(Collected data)

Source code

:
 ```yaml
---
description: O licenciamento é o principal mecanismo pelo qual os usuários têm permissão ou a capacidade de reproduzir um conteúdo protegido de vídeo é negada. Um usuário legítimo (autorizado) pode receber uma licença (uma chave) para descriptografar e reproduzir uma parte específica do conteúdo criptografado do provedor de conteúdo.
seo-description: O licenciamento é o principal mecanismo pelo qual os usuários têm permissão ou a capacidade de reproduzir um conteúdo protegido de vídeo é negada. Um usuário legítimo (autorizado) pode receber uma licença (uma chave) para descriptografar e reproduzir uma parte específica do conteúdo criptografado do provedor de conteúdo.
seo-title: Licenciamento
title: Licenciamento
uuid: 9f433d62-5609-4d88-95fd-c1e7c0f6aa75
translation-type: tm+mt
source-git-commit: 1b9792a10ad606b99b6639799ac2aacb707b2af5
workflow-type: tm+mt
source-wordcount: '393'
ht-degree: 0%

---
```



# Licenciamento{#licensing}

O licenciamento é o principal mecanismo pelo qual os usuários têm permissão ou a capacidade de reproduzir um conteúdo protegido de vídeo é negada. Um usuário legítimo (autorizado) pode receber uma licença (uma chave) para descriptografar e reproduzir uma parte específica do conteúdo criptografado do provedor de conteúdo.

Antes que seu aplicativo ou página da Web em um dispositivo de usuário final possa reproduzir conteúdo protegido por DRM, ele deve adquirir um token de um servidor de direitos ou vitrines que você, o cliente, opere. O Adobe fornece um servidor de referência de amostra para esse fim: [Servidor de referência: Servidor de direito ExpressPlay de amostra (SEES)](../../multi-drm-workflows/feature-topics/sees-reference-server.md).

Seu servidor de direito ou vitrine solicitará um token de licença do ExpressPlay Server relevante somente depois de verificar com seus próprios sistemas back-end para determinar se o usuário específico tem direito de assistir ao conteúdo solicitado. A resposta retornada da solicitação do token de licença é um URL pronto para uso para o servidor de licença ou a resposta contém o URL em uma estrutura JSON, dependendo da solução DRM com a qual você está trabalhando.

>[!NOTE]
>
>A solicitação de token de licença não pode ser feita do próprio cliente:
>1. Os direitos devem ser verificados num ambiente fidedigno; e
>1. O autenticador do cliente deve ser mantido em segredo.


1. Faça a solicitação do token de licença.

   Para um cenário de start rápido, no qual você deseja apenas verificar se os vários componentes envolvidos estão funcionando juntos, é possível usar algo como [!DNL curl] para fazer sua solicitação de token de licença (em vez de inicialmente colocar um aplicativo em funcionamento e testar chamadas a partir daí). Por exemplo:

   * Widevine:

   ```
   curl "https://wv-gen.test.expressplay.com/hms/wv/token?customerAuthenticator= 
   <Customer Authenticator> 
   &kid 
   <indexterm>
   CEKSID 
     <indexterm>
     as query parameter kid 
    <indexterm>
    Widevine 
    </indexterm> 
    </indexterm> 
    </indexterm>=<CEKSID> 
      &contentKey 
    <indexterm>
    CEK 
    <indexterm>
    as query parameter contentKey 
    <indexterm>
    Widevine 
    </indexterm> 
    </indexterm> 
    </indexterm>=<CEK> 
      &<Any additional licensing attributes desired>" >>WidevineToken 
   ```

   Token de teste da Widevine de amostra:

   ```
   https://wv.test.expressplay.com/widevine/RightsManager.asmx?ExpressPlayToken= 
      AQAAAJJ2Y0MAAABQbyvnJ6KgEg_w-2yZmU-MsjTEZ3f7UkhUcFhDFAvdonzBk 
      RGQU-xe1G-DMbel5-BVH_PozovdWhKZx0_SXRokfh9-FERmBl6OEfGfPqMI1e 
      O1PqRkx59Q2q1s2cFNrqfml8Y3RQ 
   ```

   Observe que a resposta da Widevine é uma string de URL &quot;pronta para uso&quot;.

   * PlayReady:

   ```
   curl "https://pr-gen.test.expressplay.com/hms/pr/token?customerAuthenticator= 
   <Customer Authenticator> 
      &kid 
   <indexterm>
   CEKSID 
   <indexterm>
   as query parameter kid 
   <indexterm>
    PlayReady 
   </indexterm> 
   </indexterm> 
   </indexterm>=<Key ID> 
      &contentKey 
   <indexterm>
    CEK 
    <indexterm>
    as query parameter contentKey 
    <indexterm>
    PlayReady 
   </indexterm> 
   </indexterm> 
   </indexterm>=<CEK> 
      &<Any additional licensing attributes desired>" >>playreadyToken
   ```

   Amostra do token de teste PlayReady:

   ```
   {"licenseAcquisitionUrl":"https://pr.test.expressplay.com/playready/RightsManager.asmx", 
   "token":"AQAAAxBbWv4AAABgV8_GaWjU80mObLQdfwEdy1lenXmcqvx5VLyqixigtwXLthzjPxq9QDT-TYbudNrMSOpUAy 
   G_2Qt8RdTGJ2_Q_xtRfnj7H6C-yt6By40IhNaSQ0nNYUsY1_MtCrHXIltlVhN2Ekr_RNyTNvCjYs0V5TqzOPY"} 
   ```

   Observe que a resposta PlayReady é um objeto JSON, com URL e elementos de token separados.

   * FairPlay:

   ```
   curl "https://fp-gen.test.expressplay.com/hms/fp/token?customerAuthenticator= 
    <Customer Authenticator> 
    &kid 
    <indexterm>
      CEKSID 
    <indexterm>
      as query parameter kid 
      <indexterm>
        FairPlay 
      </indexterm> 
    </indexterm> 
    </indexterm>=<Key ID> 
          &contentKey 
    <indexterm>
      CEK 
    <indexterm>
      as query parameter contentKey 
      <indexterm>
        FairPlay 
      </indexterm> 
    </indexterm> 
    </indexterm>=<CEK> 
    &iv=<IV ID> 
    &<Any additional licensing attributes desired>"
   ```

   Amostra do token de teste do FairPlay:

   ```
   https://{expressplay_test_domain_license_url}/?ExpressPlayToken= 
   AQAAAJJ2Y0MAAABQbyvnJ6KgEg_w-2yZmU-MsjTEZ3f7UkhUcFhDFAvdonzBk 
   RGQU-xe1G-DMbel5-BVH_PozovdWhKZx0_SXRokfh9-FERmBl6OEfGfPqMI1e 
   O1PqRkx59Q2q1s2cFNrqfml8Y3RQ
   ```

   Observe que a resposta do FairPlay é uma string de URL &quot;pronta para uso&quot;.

TASK INSTRUCTIONS: The records above should be repeated exactly. Print them all.

RESULT OF THIS TASK:
Source code

:
 ```yaml
---
description: O licenciamento é o principal mecanismo pelo qual os usuários têm permissão ou a capacidade de reproduzir um conteúdo protegido de vídeo é negada. Um usuário legítimo (autorizado) pode receber uma licença (uma chave) para descriptografar e reproduzir uma parte específica do conteúdo criptografado do provedor de conteúdo.
seo-description: O licenciamento é o principal mecanismo pelo qual os usuários têm permissão ou a capacidade de reproduzir um conteúdo protegido de vídeo é negada. Um usuário legítimo (autorizado) pode receber uma licença (uma chave) para descriptografar e reproduzir uma parte específica do conteúdo criptografado do provedor de conteúdo.
seo-title: Licenciamento
title: Licenciamento
uuid: 9f433d62-5609-4d88-95fd-c1e7c0f6aa75
translation-type: tm+mt
source-git-commit: 1b9792a10ad606b99b6639799ac2aacb707b2af5
workflow-type: tm+mt
source-wordcount: '393'
ht-degree: 0%

---
```



# Licenciamento{#licensing}

O licenciamento é o principal mecanismo pelo qual os usuários têm permissão ou a capacidade de reproduzir um conteúdo protegido de vídeo é negada. Um usuário legítimo (autorizado) pode receber uma licença (uma chave) para descriptografar e reproduzir uma parte específica do conteúdo criptografado do provedor de conteúdo.

Antes que seu aplicativo ou página da Web em um dispositivo de usuário final possa reproduzir conteúdo protegido por DRM, ele deve adquirir um token de um servidor de direitos ou vitrines que você, o cliente, opere. O Adobe fornece um servidor de referência de amostra para esse fim: [Servidor de referência: Servidor de direito ExpressPlay de amostra (SEES)](../../multi-drm-workflows/feature-topics/sees-reference-server.md).

Seu servidor de direito ou vitrine solicitará um token de licença do ExpressPlay Server relevante somente depois de verificar com seus próprios sistemas back-end para determinar se o usuário específico tem direito de assistir ao conteúdo solicitado. A resposta retornada da solicitação do token de licença é um URL pronto para uso para o servidor de licença ou a resposta contém o URL em uma estrutura JSON, dependendo da solução DRM com a qual você está trabalhando.

>[!NOTE]
>
>A solicitação de token de licença não pode ser feita do próprio cliente:
>1. Os direitos devem ser verificados num ambiente fidedigno; e
>1. O autenticador do cliente deve ser mantido em segredo.


1. Faça a solicitação do token de licença.

   Para um cenário de start rápido, no qual você deseja apenas verificar se os vários componentes envolvidos estão funcionando juntos, é possível usar algo como [!DNL curl] para fazer sua solicitação de token de licença (em vez de inicialmente colocar um aplicativo em funcionamento e testar chamadas a partir daí). Por exemplo:

   * Widevine:

   ```
   curl "https://wv-gen.test.expressplay.com/hms/wv/token?customerAuthenticator= 
   <Customer Authenticator> 
   &kid 
   <indexterm>
   CEKSID 
     <indexterm>
     as query parameter kid 
    <indexterm>
    Widevine 
    </indexterm> 
    </indexterm> 
    </indexterm>=<CEKSID> 
      &contentKey 
    <indexterm>
    CEK 
    <indexterm>
    as query parameter contentKey 
    <indexterm>
    Widevine 
    </indexterm> 
    </indexterm> 
    </indexterm>=<CEK> 
      &<Any additional licensing attributes desired>" >>WidevineToken 
   ```

   Token de teste da Widevine de amostra:

   ```
   https://wv.test.expressplay.com/widevine/RightsManager.asmx?ExpressPlayToken= 
      AQAAAJJ2Y0MAAABQbyvnJ6KgEg_w-2yZmU-MsjTEZ3f7UkhUcFhDFAvdonzBk 
      RGQU-xe1G-DMbel5-BVH_PozovdWhKZx0_SXRokfh9-FERmBl6OEfGfPqMI1e 
      O1PqRkx59Q2q1s2cFNrqfml8Y3RQ 
   ```

   Observe que a resposta da Widevine é uma string de URL &quot;pronta para uso&quot;.

   * PlayReady:

   ```
   curl "https://pr-gen.test.expressplay.com/hms/pr/token?customerAuthenticator= 
   <Customer Authenticator> 
      &kid 
   <indexterm>
   CEKSID 
   <indexterm>
   as query parameter kid 
   <indexterm>
    PlayReady 
   </indexterm> 
   </indexterm> 
   </indexterm>=<Key ID> 
      &contentKey 
   <indexterm>
    CEK 
    <indexterm>
    as query parameter contentKey 
    <indexterm>
    PlayReady 
   </indexterm> 
   </indexterm> 
   </indexterm>=<CEK> 
      &<Any additional licensing attributes desired>" >>playreadyToken
   ```

   Amostra do token de teste PlayReady:

   ```
   {"licenseAcquisitionUrl":"https://pr.test.expressplay.com/playready/RightsManager.asmx", 
   "token":"AQAAAxBbWv4AAABgV8_GaWjU80mObLQdfwEdy1lenXmcqvx5VLyqixigtwXLthzjPxq9QDT-TYbudNrMSOpUAy 
   G_2Qt8RdTGJ2_Q_xtRfnj7H6C-yt6By40IhNaSQ0nNYUsY1_MtCrHXIltlVhN2Ekr_RNyTNvCjYs0V5TqzOPY"} 
   ```

   Observe que a resposta PlayReady é um objeto JSON, com URL e elementos de token separados.

   * FairPlay:

   ```
   curl "https://fp-gen.test.expressplay.com/hms/fp/token?customerAuthenticator= 
    <Customer Authenticator> 
    &kid 
    <indexterm>
      CEKSID 
    <indexterm>
      as query parameter kid 
      <indexterm>
        FairPlay 
      </indexterm> 
    </indexterm> 
    </indexterm>=<Key ID> 
          &contentKey 
    <indexterm>
      CEK 
    <indexterm>
      as query parameter contentKey 
      <indexterm>
        FairPlay 
      </indexterm> 
    </indexterm> 
    </indexterm>=<CEK> 
    &iv=<IV ID> 
    &<Any additional licensing attributes desired>"
   ```

   Amostra do token de teste do FairPlay:

   ```
   https://{expressplay_test_domain_license_url}/?ExpressPlayToken= 
   AQAAAJJ2Y0MAAABQbyvnJ6KgEg_w-2yZmU-MsjTEZ3f7UkhUcFhDFAvdonzBk 
   RGQU-xe1G-DMbel5-BVH_PozovdWhKZx0_SXRokfh9-FERmBl6OEfGfPqMI1e 
   O1PqRkx59Q2q1s2cFNrqfml8Y3RQ
   ```

   Observe que a resposta do FairPlay é uma string de URL &quot;pronta para uso&quot;.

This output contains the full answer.